With the exception of a few hardcore racists, no one believes that today. But it was "common knowledge" at one time.

Locally, the issue of gays and blacks is being brought home by the April 5 vote in Kansas on an amendment banning same-sex marriage. Yesterday's Kansas City Star carried an article headlined Gay-marriage amendment campaigns go into action that mentioned a Memphis, Tenn.-base group called the Coalition of African-American Pastors is planning a rally in Kansas City, Kan., on the Sunday prior to the election. The website for CAAP features photos of George Bush and Bill Frist and is apparently so new that a number of its links provide an "under construction" message.

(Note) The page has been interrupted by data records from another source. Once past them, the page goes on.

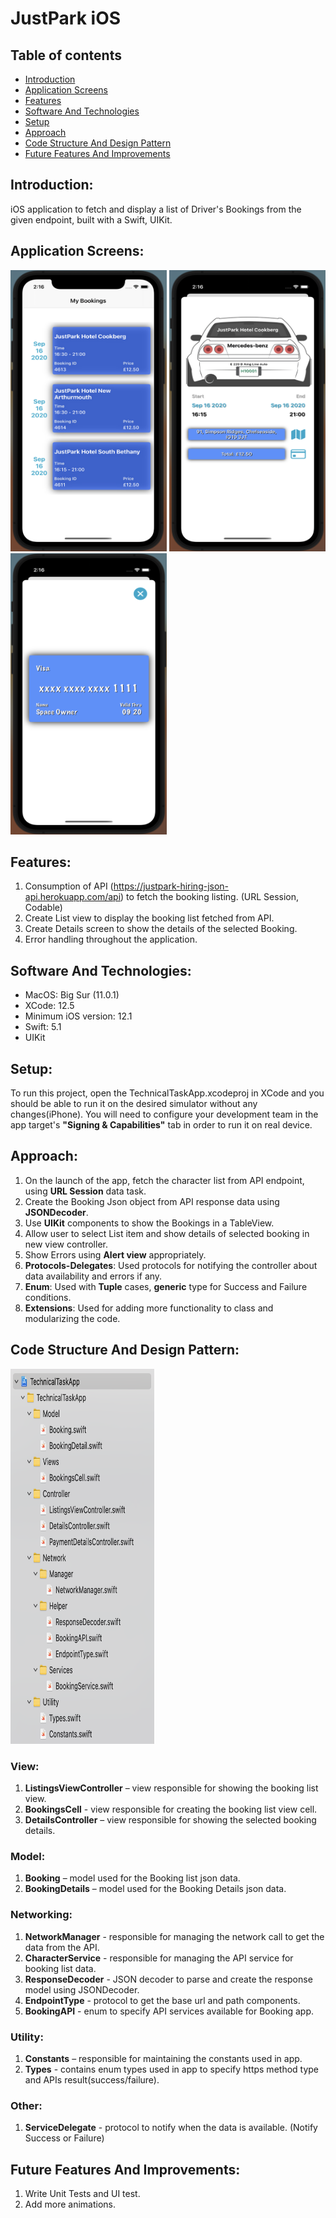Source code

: # JustPark iOS

## Table of contents
* [Introduction](#introduction)
* [Application Screens](#application-screens)
* [Features](#features)
* [Software And Technologies](#software-and-technologies)
* [Setup](#setup)
* [Approach](#approach)
* [Code Structure And Design Pattern](#code-structure-and-design-pattern)
* [Future Features And Improvements](#future-features-and-improvements)

## Introduction:
iOS application to fetch and display a list of Driver's Bookings from the given endpoint, built with a Swift, UIKit.

## Application Screens:
<p float="left">
<img src="READMEAssets/list1.png" width="250" height="450">
<img src="READMEAssets/details1.png" width="250" height="450">
<img src="READMEAssets/details2.png" width="250" height="450">
</p>

## Features:
1.  Consumption of API (https://justpark-hiring-json-api.herokuapp.com/api) to fetch the booking listing. (URL Session, Codable)
2.  Create List view to display the booking list fetched from API. 
3.  Create Details screen to show the details of the selected Booking.
4.  Error handling throughout the application.

## Software And Technologies:
* MacOS: Big Sur (11.0.1)
* XCode: 12.5
* Minimum iOS version: 12.1
* Swift: 5.1
* UIKit

## Setup:
To run this project, open the TechnicalTaskApp.xcodeproj in XCode and you should be able to run it on the desired simulator without any changes(iPhone).
You will need to configure your development team in the app target's **"Signing & Capabilities"** tab in order to run it on real device.

## Approach:
1.  On the launch of the app, fetch the character list from API endpoint, using **URL Session** data task.
2.  Create the Booking Json object from API response data using **JSONDecoder**.
3.  Use **UIKit** components to show the Bookings in  a TableView.
4.  Allow user to select List item and show details of selected booking in new view controller.
5.  Show Errors using **Alert view** appropriately.
6.  **Protocols-Delegates**: Used protocols for notifying the controller about  data availability and errors if any.
7.  **Enum**: Used with **Tuple** cases, **generic** type for Success and Failure conditions.
8.  **Extensions**: Used for adding more functionality to class and modularizing the code.

## Code Structure And Design Pattern:

<img src="READMEAssets/ProjectStructure.png" width="230" height="600">

### View:
1.  **ListingsViewController** – view responsible for showing the booking list view.
2.  **BookingsCell** -  view responsible for creating the booking list view cell.
3.  **DetailsController** – view responsible for showing the selected booking details.

### Model:
1.  **Booking** – model used for the Booking list json data.
1.  **BookingDetails** – model used for the Booking Details  json data.

### Networking:
1.  **NetworkManager** - responsible for managing the network call to get the data from the API.
2.  **CharacterService** - responsible for managing the API service for booking list data.
3.  **ResponseDecoder** -  JSON decoder to parse and create the response model using JSONDecoder.
4.  **EndpointType** - protocol to get the base url and path components.
5.  **BookingAPI** - enum to specify API services available for Booking app.

### Utility:
1.  **Constants** – responsible for maintaining the constants used in app.
2.  **Types** - contains enum types used in app to specify https method type and APIs result(success/failure).

### Other:
1.  **ServiceDelegate** - protocol to notify when the data is available. (Notify Success or Failure)

## Future Features And Improvements:
1.  Write Unit Tests and UI test.
2.  Add more animations.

So Kansas City will come face-to-face with black clergy members acting as puppets for right-wing Republicans and the radical religious fringe.

No doubt they will step up to the microphone and tell how the Bible condemns homosexuality. The irony will be lost on them how the same book was used 150 years ago to justify keeping their ancestors in chains. If they realize their new-found friends on the right used the same book 50 years ago to justify segregation and "Jim Crow" laws in the south, they won't mention it.

But as long as they are turning to the Old Testament for advice, perhaps they should take a fresh look at the story of Esau and Jacob and how Esau sold his birthright to Jacob for a single meal.

Perhaps it's not too late for them to realize that selling one's birthright seldom has a happy ending.